Exercise prompt =
Please restate the records below word for word, leaving out every picture.

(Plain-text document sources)
==============================
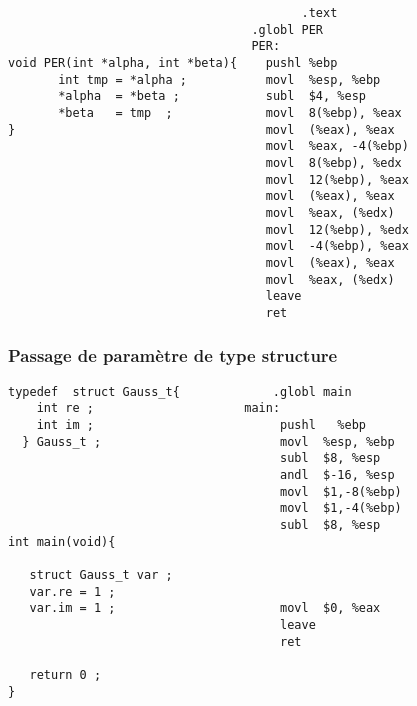 \begin{frame}[fragile]
\begin{verbatim}
                                         .text          
                                  .globl PER                   
                                  PER:                     
void PER(int *alpha, int *beta){    pushl %ebp             
       int tmp = *alpha ;           movl  %esp, %ebp     
       *alpha  = *beta ;            subl  $4, %esp      
       *beta   = tmp  ;             movl  8(%ebp), %eax  
}                                   movl  (%eax), %eax     
                                    movl  %eax, -4(%ebp)   
                                    movl  8(%ebp), %edx 
                                    movl  12(%ebp), %eax
                                    movl  (%eax), %eax     
                                    movl  %eax, (%edx)  
                                    movl  12(%ebp), %edx   
                                    movl  -4(%ebp), %eax  
                                    movl  (%eax), %eax  
                                    movl  %eax, (%edx)  
                                    leave                           
                                    ret                 
\end{verbatim}
\end{frame}
\begin{frame}[fragile]
  \frametitle{Passage de param\`etre de type structure}%
\begin{verbatim}
typedef  struct Gauss_t{             .globl main   
    int re ;                     main:             
    int im ;                          pushl   %ebp    
  } Gauss_t ;                         movl  %esp, %ebp  
                                      subl  $8, %esp    
                                      andl  $-16, %esp  
                                      movl  $1,-8(%ebp) 
                                      movl  $1,-4(%ebp) 
                                      subl  $8, %esp   
int main(void){                     
                                   
   struct Gauss_t var ;            
   var.re = 1 ;                    
   var.im = 1 ;                       movl  $0, %eax   
                                      leave         
                                      ret             

   return 0 ;
}                                      
\end{verbatim}
\end{frame}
==============================
Solution =
 \begin{frame}[fragile]
\begin{verbatim}
                                         .text          
                                  .globl PER                   
                                  PER:                     
void PER(int *alpha, int *beta){    pushl %ebp             
       int tmp = *alpha ;           movl  %esp, %ebp     
       *alpha  = *beta ;            subl  $4, %esp      
       *beta   = tmp  ;             movl  8(%ebp), %eax  
}                                   movl  (%eax), %eax     
                                    movl  %eax, -4(%ebp)   
                                    movl  8(%ebp), %edx 
                                    movl  12(%ebp), %eax
                                    movl  (%eax), %eax     
                                    movl  %eax, (%edx)  
                                    movl  12(%ebp), %edx   
                                    movl  -4(%ebp), %eax  
                                    movl  (%eax), %eax  
                                    movl  %eax, (%edx)  
                                    leave                           
                                    ret                 
\end{verbatim}
\end{frame}
\begin{frame}[fragile]
  \frametitle{Passage de param\`etre de type structure}%
\begin{verbatim}
typedef  struct Gauss_t{             .globl main   
    int re ;                     main:             
    int im ;                          pushl   %ebp    
  } Gauss_t ;                         movl  %esp, %ebp  
                                      subl  $8, %esp    
                                      andl  $-16, %esp  
                                      movl  $1,-8(%ebp) 
                                      movl  $1,-4(%ebp) 
                                      subl  $8, %esp   
int main(void){                     
                                   
   struct Gauss_t var ;            
   var.re = 1 ;                    
   var.im = 1 ;                       movl  $0, %eax   
                                      leave         
                                      ret             

   return 0 ;
}                                      
\end{verbatim}
\end{frame}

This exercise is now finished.